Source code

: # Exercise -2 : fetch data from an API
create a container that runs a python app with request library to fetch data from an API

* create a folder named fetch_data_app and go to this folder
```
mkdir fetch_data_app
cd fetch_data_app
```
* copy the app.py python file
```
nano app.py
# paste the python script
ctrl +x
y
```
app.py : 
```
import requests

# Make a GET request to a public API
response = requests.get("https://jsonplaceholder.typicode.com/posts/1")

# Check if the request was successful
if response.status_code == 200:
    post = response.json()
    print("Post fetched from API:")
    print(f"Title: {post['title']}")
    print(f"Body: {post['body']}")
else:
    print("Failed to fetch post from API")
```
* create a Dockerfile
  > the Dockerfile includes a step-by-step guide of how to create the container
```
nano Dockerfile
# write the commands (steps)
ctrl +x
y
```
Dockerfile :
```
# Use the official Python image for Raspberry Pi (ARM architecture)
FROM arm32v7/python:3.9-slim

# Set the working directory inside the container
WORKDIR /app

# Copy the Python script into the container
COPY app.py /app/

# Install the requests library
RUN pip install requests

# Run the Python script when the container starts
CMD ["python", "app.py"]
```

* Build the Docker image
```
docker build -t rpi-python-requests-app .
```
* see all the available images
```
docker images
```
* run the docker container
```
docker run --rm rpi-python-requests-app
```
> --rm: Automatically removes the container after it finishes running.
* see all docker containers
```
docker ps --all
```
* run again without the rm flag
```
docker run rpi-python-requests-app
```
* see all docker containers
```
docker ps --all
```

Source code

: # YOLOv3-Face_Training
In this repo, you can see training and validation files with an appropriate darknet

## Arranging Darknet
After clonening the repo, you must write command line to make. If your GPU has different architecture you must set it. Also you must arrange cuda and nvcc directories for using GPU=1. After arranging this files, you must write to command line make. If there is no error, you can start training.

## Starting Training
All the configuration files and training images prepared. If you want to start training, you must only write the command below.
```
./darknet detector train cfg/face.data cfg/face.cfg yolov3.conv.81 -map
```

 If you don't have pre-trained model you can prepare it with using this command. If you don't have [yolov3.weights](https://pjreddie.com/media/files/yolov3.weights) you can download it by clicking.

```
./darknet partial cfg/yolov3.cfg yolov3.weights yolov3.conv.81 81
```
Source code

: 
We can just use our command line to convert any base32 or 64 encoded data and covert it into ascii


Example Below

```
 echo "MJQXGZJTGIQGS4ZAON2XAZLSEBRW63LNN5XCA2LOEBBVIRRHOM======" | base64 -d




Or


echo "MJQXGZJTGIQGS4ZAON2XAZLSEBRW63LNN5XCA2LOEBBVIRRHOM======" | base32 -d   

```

•••

◆ PROBLEM DESCRIPTION
Retype exactly the lines of the data above that fall between the line with "-2 : fetch data from an API" and the line with "app.py python file", inclusive, and add nothing.

◆ PROBLEM SOLUTION
: # Exercise -2 : fetch data from an API
create a container that runs a python app with request library to fetch data from an API

* create a folder named fetch_data_app and go to this folder
```
mkdir fetch_data_app
cd fetch_data_app
```
* copy the app.py python file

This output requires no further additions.